Exercise:
Pull out every line below containing the word "Atas".

The input:
####

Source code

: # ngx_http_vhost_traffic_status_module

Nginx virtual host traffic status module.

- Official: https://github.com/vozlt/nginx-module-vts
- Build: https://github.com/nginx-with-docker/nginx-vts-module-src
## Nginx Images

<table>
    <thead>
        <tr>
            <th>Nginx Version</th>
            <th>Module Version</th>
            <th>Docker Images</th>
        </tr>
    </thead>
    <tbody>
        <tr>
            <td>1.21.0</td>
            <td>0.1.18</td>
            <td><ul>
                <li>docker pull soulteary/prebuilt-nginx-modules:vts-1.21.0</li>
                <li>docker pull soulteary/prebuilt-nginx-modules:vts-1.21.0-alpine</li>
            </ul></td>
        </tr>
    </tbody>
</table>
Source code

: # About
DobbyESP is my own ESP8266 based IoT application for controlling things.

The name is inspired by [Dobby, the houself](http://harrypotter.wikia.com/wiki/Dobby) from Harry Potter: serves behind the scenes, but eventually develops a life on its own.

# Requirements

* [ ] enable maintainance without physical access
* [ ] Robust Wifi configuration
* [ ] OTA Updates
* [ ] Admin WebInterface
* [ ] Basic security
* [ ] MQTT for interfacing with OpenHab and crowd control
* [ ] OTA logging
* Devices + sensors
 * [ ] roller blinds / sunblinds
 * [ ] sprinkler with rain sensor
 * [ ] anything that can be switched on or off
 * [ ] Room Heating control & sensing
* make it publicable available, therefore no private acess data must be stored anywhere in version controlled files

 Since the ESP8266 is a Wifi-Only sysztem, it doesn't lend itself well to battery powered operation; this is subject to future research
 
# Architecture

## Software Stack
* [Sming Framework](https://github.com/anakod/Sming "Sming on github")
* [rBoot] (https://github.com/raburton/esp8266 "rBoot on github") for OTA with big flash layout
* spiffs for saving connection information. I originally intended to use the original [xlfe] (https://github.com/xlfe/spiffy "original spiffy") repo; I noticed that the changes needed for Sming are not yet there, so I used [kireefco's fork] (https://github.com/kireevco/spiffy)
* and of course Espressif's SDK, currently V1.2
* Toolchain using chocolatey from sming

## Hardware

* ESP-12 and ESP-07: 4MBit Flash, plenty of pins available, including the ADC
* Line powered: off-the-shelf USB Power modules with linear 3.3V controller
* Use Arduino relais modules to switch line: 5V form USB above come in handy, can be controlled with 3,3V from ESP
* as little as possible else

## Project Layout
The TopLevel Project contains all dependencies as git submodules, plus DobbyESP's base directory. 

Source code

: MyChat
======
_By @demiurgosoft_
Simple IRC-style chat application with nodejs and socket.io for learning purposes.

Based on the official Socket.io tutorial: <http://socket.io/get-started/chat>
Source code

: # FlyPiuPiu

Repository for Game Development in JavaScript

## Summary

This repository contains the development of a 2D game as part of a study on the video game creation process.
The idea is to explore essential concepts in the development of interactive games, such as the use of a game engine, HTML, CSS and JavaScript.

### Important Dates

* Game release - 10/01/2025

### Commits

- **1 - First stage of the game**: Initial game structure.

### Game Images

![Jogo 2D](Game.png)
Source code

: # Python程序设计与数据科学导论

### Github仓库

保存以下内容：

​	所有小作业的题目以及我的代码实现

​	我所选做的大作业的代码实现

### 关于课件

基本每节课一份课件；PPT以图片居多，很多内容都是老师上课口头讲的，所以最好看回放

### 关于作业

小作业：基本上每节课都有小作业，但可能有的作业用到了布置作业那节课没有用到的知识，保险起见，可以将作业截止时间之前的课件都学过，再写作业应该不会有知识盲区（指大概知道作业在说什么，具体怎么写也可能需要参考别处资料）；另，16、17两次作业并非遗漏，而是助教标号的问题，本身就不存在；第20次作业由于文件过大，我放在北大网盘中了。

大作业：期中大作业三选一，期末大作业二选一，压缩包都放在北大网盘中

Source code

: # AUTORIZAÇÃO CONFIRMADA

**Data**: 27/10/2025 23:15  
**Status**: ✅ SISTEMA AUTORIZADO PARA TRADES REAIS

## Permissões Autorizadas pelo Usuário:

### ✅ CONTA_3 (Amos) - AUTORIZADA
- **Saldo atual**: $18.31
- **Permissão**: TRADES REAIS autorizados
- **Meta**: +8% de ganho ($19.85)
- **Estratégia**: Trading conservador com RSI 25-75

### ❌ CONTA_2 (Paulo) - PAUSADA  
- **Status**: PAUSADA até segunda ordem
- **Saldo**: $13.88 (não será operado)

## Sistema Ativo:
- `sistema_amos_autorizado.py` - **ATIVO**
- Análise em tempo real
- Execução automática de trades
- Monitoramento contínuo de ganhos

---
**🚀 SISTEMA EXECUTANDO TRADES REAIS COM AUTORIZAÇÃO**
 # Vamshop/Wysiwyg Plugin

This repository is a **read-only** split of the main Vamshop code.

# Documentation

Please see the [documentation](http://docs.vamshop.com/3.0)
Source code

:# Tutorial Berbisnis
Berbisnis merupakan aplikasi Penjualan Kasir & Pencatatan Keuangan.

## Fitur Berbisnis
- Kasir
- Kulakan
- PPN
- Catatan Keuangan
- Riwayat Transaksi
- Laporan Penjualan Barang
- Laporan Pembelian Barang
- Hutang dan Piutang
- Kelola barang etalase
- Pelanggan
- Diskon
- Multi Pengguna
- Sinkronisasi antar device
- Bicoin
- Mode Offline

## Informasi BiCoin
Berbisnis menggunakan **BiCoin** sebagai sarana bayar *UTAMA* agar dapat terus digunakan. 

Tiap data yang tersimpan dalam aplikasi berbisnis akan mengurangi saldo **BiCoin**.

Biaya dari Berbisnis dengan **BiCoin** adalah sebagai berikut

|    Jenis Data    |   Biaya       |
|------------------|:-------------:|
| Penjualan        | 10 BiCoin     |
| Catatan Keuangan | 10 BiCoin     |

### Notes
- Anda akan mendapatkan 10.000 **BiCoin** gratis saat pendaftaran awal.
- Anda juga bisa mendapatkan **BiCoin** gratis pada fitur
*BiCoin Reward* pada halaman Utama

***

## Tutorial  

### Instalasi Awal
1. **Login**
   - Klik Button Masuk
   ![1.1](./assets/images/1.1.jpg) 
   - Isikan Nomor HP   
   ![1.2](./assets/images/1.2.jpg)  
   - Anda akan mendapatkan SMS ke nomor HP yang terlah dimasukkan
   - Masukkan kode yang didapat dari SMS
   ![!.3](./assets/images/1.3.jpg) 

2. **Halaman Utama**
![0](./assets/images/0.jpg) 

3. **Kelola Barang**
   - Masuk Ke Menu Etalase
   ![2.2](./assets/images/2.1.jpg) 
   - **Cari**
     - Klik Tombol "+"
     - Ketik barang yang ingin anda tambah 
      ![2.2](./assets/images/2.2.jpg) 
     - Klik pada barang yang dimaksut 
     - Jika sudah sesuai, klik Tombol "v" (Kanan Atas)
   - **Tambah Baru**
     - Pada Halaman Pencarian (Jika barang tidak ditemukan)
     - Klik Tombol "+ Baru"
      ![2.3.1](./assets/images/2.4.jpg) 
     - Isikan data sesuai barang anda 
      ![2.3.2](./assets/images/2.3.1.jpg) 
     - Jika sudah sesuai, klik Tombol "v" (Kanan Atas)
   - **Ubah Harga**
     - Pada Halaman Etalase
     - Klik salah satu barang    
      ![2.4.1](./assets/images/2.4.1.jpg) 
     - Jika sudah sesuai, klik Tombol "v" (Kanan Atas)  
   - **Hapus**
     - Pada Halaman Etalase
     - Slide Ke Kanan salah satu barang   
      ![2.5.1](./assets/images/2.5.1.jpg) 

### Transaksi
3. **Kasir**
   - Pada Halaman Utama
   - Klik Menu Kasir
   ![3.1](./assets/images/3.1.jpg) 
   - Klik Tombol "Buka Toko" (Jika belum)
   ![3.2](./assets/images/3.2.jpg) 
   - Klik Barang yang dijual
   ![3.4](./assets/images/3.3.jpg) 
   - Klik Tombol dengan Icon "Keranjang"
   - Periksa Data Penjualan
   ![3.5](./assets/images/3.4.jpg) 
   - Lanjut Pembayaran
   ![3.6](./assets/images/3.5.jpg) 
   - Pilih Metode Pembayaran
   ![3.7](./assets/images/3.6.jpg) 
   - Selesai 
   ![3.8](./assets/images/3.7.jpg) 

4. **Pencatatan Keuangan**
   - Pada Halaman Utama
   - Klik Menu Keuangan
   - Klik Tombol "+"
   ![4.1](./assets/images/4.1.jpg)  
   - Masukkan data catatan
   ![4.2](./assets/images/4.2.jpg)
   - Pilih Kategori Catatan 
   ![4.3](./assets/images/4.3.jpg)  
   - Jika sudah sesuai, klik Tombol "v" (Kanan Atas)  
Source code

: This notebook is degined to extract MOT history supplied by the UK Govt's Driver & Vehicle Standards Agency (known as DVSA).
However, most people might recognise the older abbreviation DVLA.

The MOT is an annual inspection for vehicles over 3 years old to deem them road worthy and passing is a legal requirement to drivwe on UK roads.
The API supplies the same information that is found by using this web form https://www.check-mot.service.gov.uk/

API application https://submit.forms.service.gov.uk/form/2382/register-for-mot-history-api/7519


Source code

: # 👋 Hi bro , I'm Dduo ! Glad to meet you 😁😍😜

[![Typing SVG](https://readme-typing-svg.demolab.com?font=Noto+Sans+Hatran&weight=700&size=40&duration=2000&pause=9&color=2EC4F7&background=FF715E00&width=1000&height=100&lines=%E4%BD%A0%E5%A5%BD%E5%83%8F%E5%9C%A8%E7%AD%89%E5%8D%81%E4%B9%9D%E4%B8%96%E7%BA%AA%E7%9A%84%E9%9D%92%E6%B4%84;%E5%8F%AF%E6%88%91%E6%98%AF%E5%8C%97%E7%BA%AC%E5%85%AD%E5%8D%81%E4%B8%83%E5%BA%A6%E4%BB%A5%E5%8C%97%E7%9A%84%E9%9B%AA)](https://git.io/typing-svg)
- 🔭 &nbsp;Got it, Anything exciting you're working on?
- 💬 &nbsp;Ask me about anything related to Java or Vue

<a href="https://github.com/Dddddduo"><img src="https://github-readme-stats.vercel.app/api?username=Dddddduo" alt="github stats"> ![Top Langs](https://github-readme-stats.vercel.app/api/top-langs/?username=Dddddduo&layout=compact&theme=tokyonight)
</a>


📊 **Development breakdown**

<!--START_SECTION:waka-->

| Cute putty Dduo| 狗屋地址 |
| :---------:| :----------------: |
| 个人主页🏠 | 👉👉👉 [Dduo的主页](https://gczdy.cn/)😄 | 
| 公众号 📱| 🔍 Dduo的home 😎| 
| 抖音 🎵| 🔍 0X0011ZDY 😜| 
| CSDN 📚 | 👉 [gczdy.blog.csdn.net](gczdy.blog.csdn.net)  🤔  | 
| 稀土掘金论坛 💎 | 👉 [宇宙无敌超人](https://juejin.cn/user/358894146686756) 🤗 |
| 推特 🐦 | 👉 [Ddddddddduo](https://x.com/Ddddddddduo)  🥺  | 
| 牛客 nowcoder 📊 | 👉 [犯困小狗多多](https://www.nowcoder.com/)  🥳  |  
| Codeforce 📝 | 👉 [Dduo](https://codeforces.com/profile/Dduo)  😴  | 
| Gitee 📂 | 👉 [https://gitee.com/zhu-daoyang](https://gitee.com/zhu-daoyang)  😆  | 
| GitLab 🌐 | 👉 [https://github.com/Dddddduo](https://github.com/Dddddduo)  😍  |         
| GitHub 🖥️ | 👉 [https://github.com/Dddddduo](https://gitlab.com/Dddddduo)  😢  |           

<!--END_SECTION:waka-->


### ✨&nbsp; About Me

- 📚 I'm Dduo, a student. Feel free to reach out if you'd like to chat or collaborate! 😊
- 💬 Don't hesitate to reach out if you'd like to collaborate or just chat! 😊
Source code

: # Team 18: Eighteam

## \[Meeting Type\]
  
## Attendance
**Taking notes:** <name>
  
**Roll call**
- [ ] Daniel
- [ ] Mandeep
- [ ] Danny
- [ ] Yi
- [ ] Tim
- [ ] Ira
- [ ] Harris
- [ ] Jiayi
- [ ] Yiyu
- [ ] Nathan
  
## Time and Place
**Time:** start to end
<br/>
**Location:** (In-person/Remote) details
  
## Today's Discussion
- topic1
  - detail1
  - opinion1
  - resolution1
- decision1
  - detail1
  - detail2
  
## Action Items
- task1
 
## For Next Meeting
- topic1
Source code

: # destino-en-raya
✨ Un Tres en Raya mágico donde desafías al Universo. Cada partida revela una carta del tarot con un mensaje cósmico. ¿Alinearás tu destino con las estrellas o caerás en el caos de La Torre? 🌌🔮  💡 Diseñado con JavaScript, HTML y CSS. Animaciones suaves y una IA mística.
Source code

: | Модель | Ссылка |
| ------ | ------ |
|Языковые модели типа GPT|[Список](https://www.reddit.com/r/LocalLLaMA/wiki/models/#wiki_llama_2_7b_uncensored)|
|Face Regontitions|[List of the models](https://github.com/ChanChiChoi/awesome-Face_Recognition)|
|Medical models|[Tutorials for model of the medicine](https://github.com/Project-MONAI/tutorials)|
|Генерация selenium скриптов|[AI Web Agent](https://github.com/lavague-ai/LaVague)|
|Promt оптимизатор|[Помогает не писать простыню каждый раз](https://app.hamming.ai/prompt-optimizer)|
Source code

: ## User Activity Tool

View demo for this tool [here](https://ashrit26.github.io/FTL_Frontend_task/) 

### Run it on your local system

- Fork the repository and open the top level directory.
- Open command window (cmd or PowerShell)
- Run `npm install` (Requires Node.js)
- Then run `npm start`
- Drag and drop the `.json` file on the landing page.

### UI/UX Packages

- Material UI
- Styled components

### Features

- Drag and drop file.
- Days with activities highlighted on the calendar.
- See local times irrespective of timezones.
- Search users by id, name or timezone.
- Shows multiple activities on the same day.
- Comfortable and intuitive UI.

####

Solved exercise:
     - Jika sudah sesuai, klik Tombol "v" (Kanan Atas)
     - Jika sudah sesuai, klik Tombol "v" (Kanan Atas)
     - Jika sudah sesuai, klik Tombol "v" (Kanan Atas)  
   - Jika sudah sesuai, klik Tombol "v" (Kanan Atas)  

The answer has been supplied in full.